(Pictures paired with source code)
+-------+
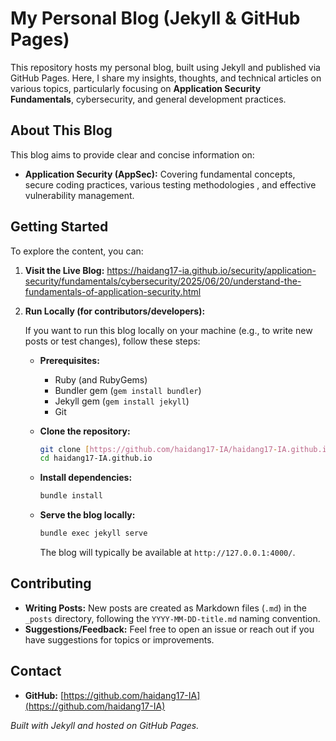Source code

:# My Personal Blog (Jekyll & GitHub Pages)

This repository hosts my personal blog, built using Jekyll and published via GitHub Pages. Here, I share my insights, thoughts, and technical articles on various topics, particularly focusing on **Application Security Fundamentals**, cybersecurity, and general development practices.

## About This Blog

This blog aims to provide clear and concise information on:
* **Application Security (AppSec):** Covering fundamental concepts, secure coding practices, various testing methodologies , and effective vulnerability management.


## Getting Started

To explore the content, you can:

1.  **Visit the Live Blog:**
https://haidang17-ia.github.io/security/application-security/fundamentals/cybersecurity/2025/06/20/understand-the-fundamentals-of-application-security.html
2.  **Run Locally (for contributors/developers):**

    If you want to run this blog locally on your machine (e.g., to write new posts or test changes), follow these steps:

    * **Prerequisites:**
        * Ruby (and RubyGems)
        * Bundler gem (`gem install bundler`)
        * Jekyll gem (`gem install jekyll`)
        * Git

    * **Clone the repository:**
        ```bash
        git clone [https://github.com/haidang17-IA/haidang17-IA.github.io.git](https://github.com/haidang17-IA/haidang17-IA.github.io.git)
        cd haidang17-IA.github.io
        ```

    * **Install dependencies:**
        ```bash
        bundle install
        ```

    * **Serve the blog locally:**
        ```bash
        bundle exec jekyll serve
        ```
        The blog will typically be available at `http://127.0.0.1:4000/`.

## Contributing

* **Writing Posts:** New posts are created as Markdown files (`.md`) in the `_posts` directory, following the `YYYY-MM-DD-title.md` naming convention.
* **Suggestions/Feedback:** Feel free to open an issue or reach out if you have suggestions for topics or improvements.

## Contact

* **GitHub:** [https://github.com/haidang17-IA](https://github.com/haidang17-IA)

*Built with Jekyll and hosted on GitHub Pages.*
+-------+
Where the string "topics" occurs in the data, return the whole line.

#### RESPONSE BOX
This repository hosts my personal blog, built using Jekyll and published via GitHub Pages. Here, I share my insights, thoughts, and technical articles on various topics, particularly focusing on **Application Security Fundamentals**, cybersecurity, and general development practices.
* **Suggestions/Feedback:** Feel free to open an issue or reach out if you have suggestions for topics or improvements.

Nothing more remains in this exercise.